Pricing is such a black art! Unfortunately it's not something you can easily A/B test.
My general advice on pricing is to try to make it a "no-brainer."
One way to do that is quantify how much value you add, and then charge a percentage. For example, if you make conversion optimization software, you can charge a percentage of "lift" (revenue from extra conversions). Say your customer's revenue is $10m/year, your product improved their conversions by 10%, and your pricing model is 10% of lift. Then your customer earned an extra $1m in revenue, and you only charged them $100k for it. So it's a complete "no-brainer" for them to buy your product, regardless of the actual increase in lift. They're always making way more from you than they're spending.
It's not always easy to quantify the extra revenue or savings you bring to the customer, but I think effective sales often boils down to showing the customer the ROI. So I'd try to figure out some way to quantify that -- in terms of time saved, extra revenue, direct cost savings, etc.
If you're not sure, the other thing you can try is having a freemium product with a generous free tier.

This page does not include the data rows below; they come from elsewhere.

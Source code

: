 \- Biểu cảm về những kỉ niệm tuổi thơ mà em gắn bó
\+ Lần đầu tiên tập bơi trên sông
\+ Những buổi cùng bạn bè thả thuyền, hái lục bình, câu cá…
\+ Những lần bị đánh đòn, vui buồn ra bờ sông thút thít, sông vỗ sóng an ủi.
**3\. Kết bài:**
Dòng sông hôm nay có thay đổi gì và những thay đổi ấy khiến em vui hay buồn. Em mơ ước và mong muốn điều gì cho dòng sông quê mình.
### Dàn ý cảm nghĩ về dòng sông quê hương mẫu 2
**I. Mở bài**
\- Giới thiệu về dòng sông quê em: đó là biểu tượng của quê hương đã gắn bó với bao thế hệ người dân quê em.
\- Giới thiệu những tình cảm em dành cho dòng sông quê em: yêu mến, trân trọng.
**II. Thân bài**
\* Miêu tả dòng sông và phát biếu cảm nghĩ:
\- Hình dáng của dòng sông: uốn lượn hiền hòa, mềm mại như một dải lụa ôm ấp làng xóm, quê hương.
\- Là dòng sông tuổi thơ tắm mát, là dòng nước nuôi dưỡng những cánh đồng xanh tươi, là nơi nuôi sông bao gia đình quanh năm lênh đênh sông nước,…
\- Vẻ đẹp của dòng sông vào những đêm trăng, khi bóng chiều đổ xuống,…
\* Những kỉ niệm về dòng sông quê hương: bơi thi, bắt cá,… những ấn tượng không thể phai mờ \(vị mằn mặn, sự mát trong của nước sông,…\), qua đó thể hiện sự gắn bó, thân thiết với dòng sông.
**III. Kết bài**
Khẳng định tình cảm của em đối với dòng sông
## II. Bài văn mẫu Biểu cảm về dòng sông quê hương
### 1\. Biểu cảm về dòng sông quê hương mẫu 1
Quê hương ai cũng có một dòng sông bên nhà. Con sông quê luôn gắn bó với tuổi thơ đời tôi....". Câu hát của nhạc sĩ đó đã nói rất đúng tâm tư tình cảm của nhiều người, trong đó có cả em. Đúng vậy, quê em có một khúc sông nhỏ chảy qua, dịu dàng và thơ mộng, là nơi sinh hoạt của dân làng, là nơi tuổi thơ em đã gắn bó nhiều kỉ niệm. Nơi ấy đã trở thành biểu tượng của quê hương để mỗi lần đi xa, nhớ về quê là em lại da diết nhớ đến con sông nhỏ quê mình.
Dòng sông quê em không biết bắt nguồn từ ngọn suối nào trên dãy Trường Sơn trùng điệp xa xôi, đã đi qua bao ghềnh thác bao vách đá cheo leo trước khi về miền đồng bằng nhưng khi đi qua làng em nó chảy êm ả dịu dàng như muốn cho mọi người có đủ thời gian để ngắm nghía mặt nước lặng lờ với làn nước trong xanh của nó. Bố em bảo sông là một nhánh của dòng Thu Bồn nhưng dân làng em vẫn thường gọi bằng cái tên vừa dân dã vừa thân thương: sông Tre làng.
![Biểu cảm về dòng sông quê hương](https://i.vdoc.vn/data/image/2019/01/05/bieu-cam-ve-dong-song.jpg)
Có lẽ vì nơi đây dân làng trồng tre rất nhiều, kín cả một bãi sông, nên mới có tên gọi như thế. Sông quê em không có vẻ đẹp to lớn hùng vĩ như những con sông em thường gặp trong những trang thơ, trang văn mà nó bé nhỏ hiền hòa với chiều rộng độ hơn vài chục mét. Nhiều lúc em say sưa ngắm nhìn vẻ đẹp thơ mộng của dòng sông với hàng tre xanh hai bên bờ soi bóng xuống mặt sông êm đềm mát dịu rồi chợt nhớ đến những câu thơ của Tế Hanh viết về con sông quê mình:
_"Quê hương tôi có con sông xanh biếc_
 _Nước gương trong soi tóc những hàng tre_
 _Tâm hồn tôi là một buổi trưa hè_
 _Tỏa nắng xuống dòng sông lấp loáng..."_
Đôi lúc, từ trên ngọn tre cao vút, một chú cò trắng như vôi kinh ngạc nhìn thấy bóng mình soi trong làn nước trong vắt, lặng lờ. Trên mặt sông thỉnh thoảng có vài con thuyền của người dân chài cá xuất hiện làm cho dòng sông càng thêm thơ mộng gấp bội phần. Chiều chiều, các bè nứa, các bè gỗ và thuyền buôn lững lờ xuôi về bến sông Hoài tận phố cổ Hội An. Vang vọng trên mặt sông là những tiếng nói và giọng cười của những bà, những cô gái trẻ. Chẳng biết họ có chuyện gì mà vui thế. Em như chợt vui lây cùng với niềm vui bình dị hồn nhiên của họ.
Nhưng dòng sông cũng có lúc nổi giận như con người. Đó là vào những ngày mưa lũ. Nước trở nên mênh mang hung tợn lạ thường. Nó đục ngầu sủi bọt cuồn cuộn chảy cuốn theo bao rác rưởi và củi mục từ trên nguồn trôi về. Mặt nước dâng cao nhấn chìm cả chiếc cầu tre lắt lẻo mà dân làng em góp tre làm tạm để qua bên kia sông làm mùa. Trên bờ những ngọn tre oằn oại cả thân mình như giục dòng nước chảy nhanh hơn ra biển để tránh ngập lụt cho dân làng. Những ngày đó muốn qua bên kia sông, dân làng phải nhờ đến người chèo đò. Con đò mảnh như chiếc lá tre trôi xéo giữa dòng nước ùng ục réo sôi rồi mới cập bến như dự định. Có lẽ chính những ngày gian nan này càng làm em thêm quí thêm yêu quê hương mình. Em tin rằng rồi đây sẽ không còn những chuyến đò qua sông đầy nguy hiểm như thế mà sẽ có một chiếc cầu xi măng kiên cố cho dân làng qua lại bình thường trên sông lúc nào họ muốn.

That will ensure pricing isn't a barrier for 90% of your customers; the rest may be a small enough subset that you can make the ROI case directly. But that's playing with fire!
Thanks. There are the enterprise companies who will only pay for the plan in the hundreds, and there are the enterprise companies that will pay for the plan in the thousands. This might be a more general sales question, but what re some ways you went about to find the higher demographics? I'm assuming it's all networking and intros.